Peering into the heart of a dust-covered stellar nursery, a new infrared observatory has spied some 700 stars in the making. At the moment, the soon-to-be stars are just clumps of dust and gas. But about 100 of the clumps are protostars, embryonic bodies about to initiate nuclear fusion at their cores and become bona fide stars. The other 600 objects are less mature but will ultimately develop into new stars.

STELLAR NURSERY Some 700 embryonic stars are crowded into filaments of dust in a star-making region (shown here in an infrared portrait) that lies 1,000 light-years from Earth.

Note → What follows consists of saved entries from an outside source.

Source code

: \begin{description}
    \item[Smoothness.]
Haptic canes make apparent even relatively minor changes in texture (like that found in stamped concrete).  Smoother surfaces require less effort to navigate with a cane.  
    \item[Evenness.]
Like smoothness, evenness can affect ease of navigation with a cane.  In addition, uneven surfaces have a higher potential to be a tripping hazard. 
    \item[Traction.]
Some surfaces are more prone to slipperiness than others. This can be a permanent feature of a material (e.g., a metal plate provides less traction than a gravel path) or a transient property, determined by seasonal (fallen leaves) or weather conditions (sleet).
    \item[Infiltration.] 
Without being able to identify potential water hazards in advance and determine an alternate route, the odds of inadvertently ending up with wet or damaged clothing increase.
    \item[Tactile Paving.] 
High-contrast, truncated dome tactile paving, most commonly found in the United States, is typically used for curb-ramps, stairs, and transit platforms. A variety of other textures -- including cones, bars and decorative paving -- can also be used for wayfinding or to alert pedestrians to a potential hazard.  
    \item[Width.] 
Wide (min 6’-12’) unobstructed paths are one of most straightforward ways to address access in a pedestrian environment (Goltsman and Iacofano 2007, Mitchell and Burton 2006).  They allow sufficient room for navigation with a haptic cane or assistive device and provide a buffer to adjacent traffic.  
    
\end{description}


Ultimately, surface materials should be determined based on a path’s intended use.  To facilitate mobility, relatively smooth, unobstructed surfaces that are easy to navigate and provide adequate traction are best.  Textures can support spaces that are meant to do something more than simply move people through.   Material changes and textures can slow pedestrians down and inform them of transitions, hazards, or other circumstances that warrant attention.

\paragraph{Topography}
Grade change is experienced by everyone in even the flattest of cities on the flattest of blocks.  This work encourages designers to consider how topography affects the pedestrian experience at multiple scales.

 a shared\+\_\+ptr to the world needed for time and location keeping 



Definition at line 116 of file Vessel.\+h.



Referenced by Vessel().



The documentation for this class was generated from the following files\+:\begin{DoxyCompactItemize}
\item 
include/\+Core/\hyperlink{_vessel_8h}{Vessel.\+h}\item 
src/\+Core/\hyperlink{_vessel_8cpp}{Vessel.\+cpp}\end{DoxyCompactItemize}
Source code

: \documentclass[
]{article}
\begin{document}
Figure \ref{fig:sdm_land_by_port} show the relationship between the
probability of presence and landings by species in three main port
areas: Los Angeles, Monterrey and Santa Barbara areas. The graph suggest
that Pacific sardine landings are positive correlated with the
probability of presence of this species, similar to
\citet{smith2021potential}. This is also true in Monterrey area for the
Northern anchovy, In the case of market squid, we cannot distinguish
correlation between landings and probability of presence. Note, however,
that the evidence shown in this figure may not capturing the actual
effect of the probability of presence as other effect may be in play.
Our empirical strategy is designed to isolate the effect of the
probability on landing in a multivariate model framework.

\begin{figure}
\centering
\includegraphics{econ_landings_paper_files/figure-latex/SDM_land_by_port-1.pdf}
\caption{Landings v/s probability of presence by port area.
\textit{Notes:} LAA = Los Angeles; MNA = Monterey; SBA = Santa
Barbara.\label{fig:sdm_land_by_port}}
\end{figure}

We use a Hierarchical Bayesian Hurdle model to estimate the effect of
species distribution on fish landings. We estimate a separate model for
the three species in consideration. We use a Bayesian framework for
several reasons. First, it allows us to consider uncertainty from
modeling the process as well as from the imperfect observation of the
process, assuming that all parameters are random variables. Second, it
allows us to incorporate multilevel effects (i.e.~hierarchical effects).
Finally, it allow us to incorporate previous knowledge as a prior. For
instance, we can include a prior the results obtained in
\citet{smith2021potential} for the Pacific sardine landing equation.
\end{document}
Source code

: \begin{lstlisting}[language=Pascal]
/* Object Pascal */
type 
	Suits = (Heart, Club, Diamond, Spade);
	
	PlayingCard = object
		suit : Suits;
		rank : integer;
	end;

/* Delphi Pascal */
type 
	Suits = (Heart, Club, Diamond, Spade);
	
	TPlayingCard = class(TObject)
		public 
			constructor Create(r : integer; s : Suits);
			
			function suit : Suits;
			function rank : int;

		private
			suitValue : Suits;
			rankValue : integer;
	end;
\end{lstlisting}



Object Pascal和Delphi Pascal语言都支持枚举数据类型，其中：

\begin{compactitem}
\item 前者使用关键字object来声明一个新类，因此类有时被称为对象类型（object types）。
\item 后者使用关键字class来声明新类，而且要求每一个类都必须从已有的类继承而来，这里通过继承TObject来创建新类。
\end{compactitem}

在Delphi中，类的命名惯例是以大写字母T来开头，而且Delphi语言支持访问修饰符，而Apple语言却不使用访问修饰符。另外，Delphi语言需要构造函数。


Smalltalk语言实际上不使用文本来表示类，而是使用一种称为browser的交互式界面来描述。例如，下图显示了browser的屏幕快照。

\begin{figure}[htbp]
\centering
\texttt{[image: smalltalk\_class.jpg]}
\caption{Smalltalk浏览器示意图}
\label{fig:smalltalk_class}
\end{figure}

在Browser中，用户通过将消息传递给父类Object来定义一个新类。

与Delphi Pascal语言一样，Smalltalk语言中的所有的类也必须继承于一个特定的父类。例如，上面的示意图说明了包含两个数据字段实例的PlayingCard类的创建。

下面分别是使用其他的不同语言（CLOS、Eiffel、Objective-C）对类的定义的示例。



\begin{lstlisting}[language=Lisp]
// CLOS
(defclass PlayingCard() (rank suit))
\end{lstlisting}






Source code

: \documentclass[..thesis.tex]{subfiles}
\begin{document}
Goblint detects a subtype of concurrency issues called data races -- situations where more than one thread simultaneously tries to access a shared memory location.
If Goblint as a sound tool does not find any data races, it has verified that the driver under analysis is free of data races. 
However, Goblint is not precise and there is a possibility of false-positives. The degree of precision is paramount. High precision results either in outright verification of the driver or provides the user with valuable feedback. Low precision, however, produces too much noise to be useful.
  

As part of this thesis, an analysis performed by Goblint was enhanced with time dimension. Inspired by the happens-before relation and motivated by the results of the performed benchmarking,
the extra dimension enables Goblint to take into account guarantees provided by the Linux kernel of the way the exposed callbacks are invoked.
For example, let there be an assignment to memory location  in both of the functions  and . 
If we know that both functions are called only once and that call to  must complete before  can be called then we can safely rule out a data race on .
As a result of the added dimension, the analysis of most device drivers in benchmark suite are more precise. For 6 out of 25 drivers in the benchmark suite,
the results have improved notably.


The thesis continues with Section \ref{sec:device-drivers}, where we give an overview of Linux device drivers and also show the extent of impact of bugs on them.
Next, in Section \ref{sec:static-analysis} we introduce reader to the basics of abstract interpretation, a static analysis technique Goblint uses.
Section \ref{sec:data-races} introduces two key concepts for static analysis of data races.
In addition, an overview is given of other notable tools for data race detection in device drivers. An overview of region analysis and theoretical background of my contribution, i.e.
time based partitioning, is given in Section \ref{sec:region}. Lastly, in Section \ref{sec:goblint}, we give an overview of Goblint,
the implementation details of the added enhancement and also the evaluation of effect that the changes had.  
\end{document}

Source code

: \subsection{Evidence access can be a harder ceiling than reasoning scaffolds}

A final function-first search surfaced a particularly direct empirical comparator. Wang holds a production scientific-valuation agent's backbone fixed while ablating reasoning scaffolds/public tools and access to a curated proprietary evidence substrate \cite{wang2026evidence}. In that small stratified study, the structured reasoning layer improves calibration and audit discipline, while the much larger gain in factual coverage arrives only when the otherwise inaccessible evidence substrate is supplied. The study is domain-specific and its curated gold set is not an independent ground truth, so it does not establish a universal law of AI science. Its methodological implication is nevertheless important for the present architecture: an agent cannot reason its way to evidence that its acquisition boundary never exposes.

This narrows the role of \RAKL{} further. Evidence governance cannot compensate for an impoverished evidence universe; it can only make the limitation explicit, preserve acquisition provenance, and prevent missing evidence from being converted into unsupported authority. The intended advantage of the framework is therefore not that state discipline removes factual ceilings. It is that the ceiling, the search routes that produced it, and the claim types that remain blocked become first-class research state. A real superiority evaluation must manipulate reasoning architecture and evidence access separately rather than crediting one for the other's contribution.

ESA

The European Space Agency’s Herschel Space Observatory discovered the dust-obscured bodies by recording emissions of long-wavelength infrared radiation, which unlike visible light penetrates through the embryos’ dusty cocoons. No other infrared satellite has been able to see into this dark, cold region, which lies 1,000 light-years from Earth in the Eagle constellation.

Herschel launched last May. In October, the observatory captured the image, which spans a region 65 light-years in diameter. The European Space Agency released the portrait, one of the first scientific images recorded by the telescope, on December 16.

By studying the Eagle star-forming region and 14 other star-birthing sites in the Milky Way, Herschel may uncover how different stellar environments determine the number of baby stars and the range of masses of those stars in a region. The observatory features the largest telescope mirror—3.5 meters in diameter—ever flown into space.